*DATA TO USE*
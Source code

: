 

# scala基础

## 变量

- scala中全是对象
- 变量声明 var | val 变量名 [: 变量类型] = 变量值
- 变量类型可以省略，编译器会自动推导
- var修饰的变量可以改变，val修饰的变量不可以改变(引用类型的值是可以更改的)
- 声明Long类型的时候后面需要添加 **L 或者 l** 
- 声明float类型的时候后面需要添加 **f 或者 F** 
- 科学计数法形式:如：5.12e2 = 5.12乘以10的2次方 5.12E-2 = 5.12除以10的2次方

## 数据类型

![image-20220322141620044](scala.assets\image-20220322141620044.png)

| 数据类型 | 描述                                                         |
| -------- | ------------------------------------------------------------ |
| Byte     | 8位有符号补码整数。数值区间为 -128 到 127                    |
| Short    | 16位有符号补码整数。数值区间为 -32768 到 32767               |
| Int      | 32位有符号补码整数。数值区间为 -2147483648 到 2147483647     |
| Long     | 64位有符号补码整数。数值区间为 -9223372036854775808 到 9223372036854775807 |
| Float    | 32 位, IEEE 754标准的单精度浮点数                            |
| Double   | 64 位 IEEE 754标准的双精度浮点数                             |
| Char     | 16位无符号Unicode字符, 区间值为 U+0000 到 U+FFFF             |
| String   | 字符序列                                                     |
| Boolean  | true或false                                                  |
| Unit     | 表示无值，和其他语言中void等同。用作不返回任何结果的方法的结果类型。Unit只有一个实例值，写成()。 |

---

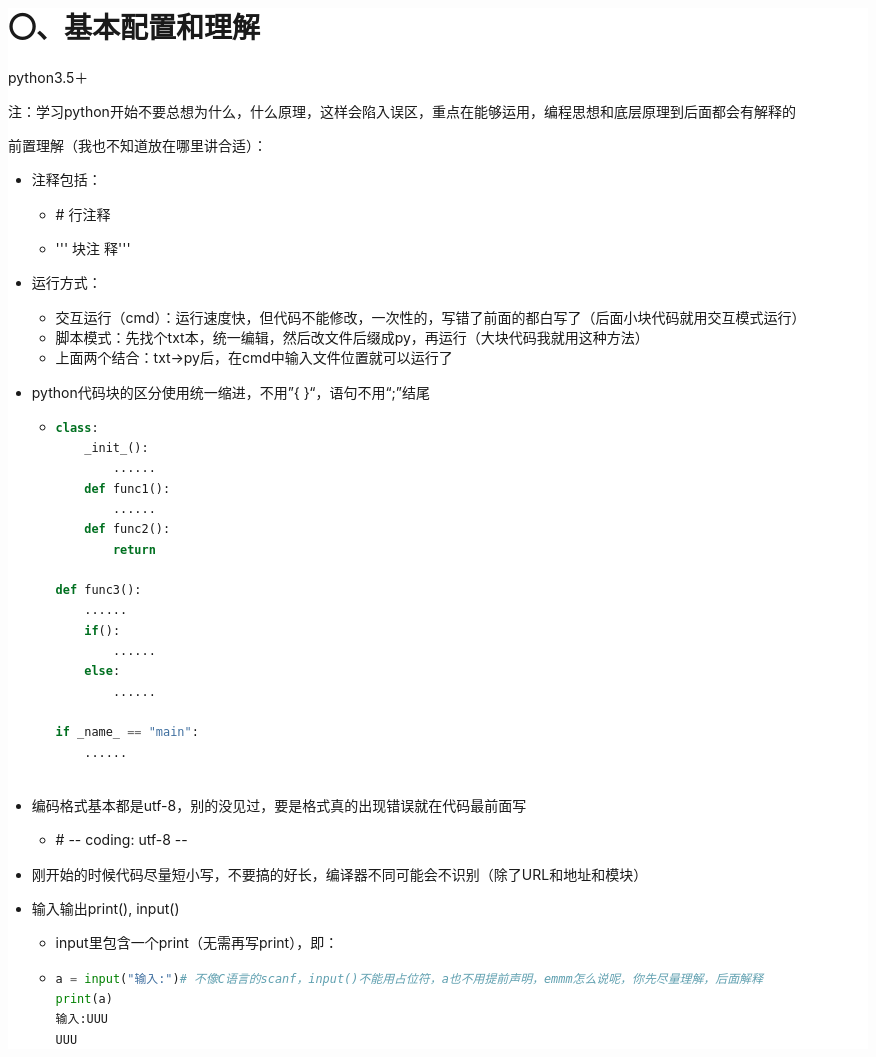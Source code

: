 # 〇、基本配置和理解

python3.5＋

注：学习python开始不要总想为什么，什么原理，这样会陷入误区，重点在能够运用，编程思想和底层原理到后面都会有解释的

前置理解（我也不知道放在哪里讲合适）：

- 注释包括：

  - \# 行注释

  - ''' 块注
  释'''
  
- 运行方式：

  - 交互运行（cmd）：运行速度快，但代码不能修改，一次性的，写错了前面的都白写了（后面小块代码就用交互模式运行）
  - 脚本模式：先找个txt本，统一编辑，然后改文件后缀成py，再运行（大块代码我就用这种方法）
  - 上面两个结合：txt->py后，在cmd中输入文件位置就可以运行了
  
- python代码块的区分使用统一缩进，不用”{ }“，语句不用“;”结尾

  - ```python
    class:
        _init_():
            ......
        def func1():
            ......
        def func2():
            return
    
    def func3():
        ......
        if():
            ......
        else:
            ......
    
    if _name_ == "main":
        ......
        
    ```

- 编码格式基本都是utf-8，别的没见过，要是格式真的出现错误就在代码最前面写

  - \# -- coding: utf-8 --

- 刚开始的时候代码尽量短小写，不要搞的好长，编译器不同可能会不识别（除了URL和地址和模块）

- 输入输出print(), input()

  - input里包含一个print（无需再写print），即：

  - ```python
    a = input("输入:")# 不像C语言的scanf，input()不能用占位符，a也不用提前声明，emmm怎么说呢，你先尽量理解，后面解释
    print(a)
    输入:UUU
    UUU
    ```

*ASSIGNMENT*
Look through the listing above and copy each line where the string "数值区间为" occurs.

*EXPECTED OUTPUT*
| Byte     | 8位有符号补码整数。数值区间为 -128 到 127                    |
| Short    | 16位有符号补码整数。数值区间为 -32768 到 32767               |
| Int      | 32位有符号补码整数。数值区间为 -2147483648 到 2147483647     |
| Long     | 64位有符号补码整数。数值区间为 -9223372036854775808 到 9223372036854775807 |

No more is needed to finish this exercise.